Ross mentions the intriguing historical fact that the most recognized musical passage in history must be the first few notes to Beethoven's Fifth Symphony.
Next to that, the best known must be from an obscure piece by Richard Strauss because those notes are used as the first musical passage of the soundtrack to the movie, "2001: A Space Odyssey."
For most of us, listening to our favorite music can be downright therapeutic. That may even be true for people whose musical tastes we don't share.
So many vocals today seem to be more like yelling than singing. (Must everything we do qualify for the tag "Xtreme"?) You can't really hear the lyrics to many songs, and considering what some of the words are saying, especially in rap and hip-hop, not understanding them is a blessing.
There's a reason that Baskin-Robbins has 31 flavors, and there are that many flavors of music, with no accounting for some tastes. A friend of mine even likes bagpipe music, which like rap and hip-hop hardly seems much of an an improvement over silence.
But that does provide my excuse for including this priceless quote from jazz saxophonist Al Cohn: "A gentleman is someone who knows how to play the bagpipes, and doesn't." (Somehow, I have the feeling that someone like Oscar Wilde must have said that about a century earlier.)

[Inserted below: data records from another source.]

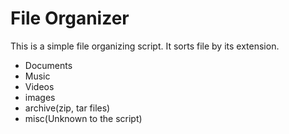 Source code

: # File Organizer
This is a simple file organizing script. It sorts file by its extension.

 - Documents
 - Music
 - Videos
 - images
 - archive(zip, tar files)
 - misc(Unknown to the script)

Music as therapy has found success even in some prisons, with Venezuela among the most innovative nations. The flip side is music-as-irritant, as one Northern California shopping mall discovered, when schmaltzy, Musak-type recordings were piped in and gangbangers dispersed, to avoid listening to it.
When it comes to music that lasts through history, do composers inspire their contemporaries? It would surely seem so.

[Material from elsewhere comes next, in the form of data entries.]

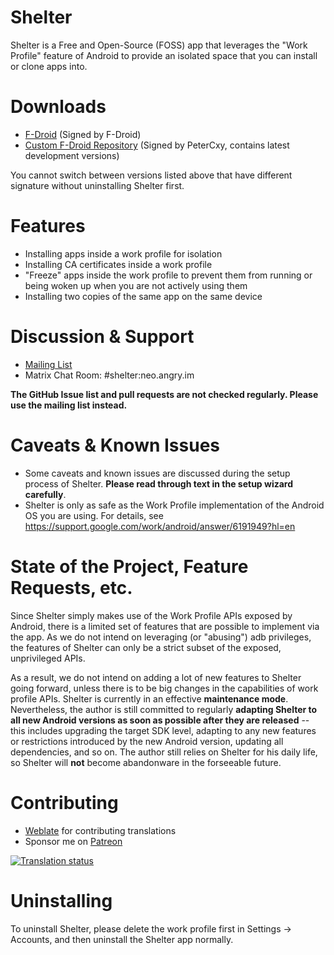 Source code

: Shelter
===

Shelter is a Free and Open-Source (FOSS) app that leverages the "Work Profile" feature of Android to provide an isolated space that you can install or clone apps into.

Downloads
===

- [F-Droid](https://f-droid.org/app/net.typeblog.shelter) (Signed by F-Droid)
- [Custom F-Droid Repository](https://fdroid.typeblog.net) (Signed by PeterCxy, contains latest development versions)

You cannot switch between versions listed above that have different signature without uninstalling Shelter first.

Features
===

- Installing apps inside a work profile for isolation
- Installing CA certificates inside a work profile
- "Freeze" apps inside the work profile to prevent them from running or being woken up when you are not actively using them
- Installing two copies of the same app on the same device

Discussion & Support
===

- [Mailing List](https://lists.sr.ht/~petercxy/shelter)
- Matrix Chat Room: #shelter:neo.angry.im

__The GitHub Issue list and pull requests are not checked regularly. Please use the mailing list instead.__

Caveats & Known Issues
===

- Some caveats and known issues are discussed during the setup process of Shelter. __Please read through text in the setup wizard carefully__.
- Shelter is only as safe as the Work Profile implementation of the Android OS you are using. For details, see <https://support.google.com/work/android/answer/6191949?hl=en>

State of the Project, Feature Requests, etc.
===

Since Shelter simply makes use of the Work Profile APIs exposed by Android, there is a limited set of features that are possible to implement via the app. As we do not intend on leveraging (or "abusing") adb privileges, the features of Shelter can only be a strict subset of the exposed, unprivileged APIs.

As a result, we do not intend on adding a lot of new features to Shelter going forward, unless there is to be big changes in the capabilities of work profile APIs. Shelter is currently in an effective **maintenance mode**. Nevertheless, the author is still committed to regularly **adapting Shelter to all new Android versions as soon as possible after they are released** -- this includes upgrading the target SDK level, adapting to any new features or restrictions introduced by the new Android version, updating all dependencies, and so on. The author still relies on Shelter for his daily life, so Shelter will **not** become abandonware in the forseeable future.

Contributing
===

- [Weblate](https://weblate.typeblog.net/projects/shelter/shelter/) for contributing translations
- Sponsor me on [Patreon](https://www.patreon.com/PeterCxy)

<a href="http://weblate.typeblog.net/engage/shelter/?utm_source=widget">
  <img src="http://weblate.typeblog.net/widgets/shelter/-/shelter/multi-auto.svg" alt="Translation status" />
</a>

Uninstalling
===

To uninstall Shelter, please delete the work profile first in Settings -> Accounts, and then uninstall the Shelter app normally.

It can be no coincidence that my favorite classical composers — Borodin, Tchaikovsky, Ravel and Dvorak — all lived from the mid-1800s to about 1900. There was no quest for dissonance with these guys.
Nor does it seem any coincidence that the composers of what could be described as "The Great American Songbook" — the Gershwins, Jerome Kern, Irving Berlin, Cole Porter and Richard Rodgers, to name just some — were contemporaries from the 1930s to the 1960s.
There's a whole new generation of singers discovering those songs because as we old codgers like to say, nobody writes songs like that anymore.
Evidently, it takes young singers to make old songs relevant to young listeners, but that does keep old songs alive — though there are some strange bedfellows.
Recently, an album was released of Johnny Cash songs done by rappers and it was approved by the Cash family.
Giving rap the benefit of a favorable definition, is music that we don't usually enjoy preferable to no music at all?
That's a close call — but happily, that's why we have recordings and radio stations that serve several different musical flavors. To some of us, almost any music beats a deafening silence.